Toward Eco-Evolutionary Models for BIODiversity Scenarios

Global biodiversity is rapidly declining. In the face of this crisis, conservation planning and adaptive management strategies require prognosis of future changes and rely, at least in part, on model-based projections of future biodiversity dynamics. The development of sound biodiversity scenarios is therefore a major challenge for the scientific community. However, for building adequate projection tools that incorporate all crucial ecological and evolutionary processes, scientists are still lacking quantitative knowledge on how biotic interactions and adaptive processes shape species' ranges and patterns of co-existence. This is partly due to the fact that the underlying mechanics of these eco-evolutionary processes and the arising patterns of biodiversity occur at the opposing ends of spatial and temporal scales and have thus rarely been combined in an integrative framework. The task of bridging the gap between local processes and species range dynamics relies on theoretical and empirical approaches from evolutionary ecology and community ecology to extract the processes relevant for higher-scale dynamics and to account for their interactions to generate biodiversity scenarios and associated services.

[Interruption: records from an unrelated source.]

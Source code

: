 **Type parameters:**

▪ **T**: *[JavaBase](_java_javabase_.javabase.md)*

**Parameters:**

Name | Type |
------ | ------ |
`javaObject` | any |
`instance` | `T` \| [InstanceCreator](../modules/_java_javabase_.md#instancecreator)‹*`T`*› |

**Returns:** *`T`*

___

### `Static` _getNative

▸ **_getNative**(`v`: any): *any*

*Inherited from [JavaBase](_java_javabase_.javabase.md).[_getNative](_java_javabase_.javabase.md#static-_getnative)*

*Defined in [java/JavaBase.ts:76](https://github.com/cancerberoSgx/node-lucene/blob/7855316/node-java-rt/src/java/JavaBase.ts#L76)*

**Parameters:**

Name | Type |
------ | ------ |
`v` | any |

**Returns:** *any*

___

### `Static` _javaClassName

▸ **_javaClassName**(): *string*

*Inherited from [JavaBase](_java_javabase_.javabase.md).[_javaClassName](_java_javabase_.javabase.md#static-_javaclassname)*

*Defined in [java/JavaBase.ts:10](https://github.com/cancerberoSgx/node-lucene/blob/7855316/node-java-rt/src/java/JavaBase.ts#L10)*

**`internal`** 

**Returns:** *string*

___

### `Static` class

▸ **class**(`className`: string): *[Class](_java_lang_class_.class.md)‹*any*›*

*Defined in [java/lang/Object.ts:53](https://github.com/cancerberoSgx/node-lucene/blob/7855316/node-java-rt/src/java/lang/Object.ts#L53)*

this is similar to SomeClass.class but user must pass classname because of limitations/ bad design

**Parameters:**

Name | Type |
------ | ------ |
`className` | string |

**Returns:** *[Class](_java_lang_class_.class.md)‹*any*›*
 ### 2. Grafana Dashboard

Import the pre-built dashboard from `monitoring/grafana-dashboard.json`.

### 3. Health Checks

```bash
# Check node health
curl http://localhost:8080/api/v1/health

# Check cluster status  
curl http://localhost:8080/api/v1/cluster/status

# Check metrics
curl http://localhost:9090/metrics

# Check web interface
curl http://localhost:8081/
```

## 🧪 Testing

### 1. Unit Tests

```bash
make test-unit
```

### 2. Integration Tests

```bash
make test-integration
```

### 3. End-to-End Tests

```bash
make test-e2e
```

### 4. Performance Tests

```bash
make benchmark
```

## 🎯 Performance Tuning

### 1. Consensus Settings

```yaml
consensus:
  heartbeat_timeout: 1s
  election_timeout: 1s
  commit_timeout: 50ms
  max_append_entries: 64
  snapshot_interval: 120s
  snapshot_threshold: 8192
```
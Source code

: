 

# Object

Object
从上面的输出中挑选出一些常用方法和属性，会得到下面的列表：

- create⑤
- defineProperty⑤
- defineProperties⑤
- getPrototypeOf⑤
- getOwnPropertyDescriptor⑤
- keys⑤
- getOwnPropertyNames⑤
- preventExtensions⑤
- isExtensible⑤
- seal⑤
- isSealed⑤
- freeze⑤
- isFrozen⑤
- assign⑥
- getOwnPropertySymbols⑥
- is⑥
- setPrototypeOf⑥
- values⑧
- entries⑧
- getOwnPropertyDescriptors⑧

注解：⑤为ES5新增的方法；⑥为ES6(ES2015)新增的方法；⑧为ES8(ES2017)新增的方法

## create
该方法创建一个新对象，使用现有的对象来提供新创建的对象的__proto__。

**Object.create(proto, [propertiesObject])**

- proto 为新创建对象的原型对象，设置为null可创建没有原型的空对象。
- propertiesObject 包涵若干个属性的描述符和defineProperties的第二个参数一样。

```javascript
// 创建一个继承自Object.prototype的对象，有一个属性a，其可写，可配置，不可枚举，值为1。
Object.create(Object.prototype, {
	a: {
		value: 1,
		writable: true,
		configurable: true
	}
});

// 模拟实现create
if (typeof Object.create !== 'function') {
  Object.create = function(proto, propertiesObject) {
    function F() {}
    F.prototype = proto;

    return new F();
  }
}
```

In order to meet these challenges, the main research objective of the project TEEMBIO are four-fold: (1) improving our understanding of how evolution shapes species ranges; (2) improving our understanding of how community assembly rules shape biodiversity and species ranges; (3) developing a modelling framework that combines the predictive strength of approaches based on eco-evolutionary processes with the ability to deliver projections at large spatial, temporal and organizational scales; and (4) providing more realistic biodiversity scenarios and associated services.
During the first phase of the project, we identified a number of crucial effects of species local adaptation and genetic architecture on the pace of range shifts and species' evolutionary responses to environmental change, based on the newly developed modelling framework ALADYN. Coming from the other end of the scale, we showed that estimated rates of evolutionary adaptation over macroevolutionary time scales can help to predict current increases or declines in population sizes in birds. We also investigated the role played by the cushion life form in the evolution of climatic niches in a particular plant genus and showed that this life form has been a key innovation providing the opportunity to occupy extremely cold environments.
With regard to the second objective, we conducted a large field campaign and additional simulation studies to show how different facets of biodiversity can provide complementary information on the drivers of the community structure. Working at the macroevolutionary scale, we revealed global hotspots of mammalian species, trait and lineage diversity using multifaceted diversity-area relationships. We also investigated patterns of phylogenetic diversity in relation to species diversity for European birds, mammals and amphibians and showed a spatial mismatch of phylogenetic diversity across the three vertebrate groups and protected areas in Europe.
Based on the developments in the two former research fields, we then implemented the novel spatial and temporal mechanistic model of vegetation dynamics Fate-HD. We used Fate-HD to project vegetation dynamics in the Ecrins National Park (French Alps) for one regional climate change scenario and three different management scenarios developed with the park managers. At larger scales, we quantified the sensitivity of the functional structure of European bird assemblages to changes in climate and land cover and showed that the functional structure of species assemblages may change in ways that need to be accounted for in conservation planning. Finally, while new international policy and assessment processes such as the Intergovernmental Platform on Biodiversity and Ecosystem Services (IPBES) recognize the importance of an increasingly global, quantitative, and comprehensive approach to biodiversity protection, most insights are still focused on a single facet of biodiversity - species. In TEEMBIO, we provided a first framework and new quantitative tools to advance these goals for multi-faceted biodiversity conservation. We indeed broaden the focus and provide the first evaluation of how much of the world’s species, functional and phylogenetic diversity for birds and mammals is currently protected and the scope for improvement. Our work showed that large gains in biodiversity protection are possible, while also highlighting the need to explicitly link desired conservation objectives and biodiversity metrics.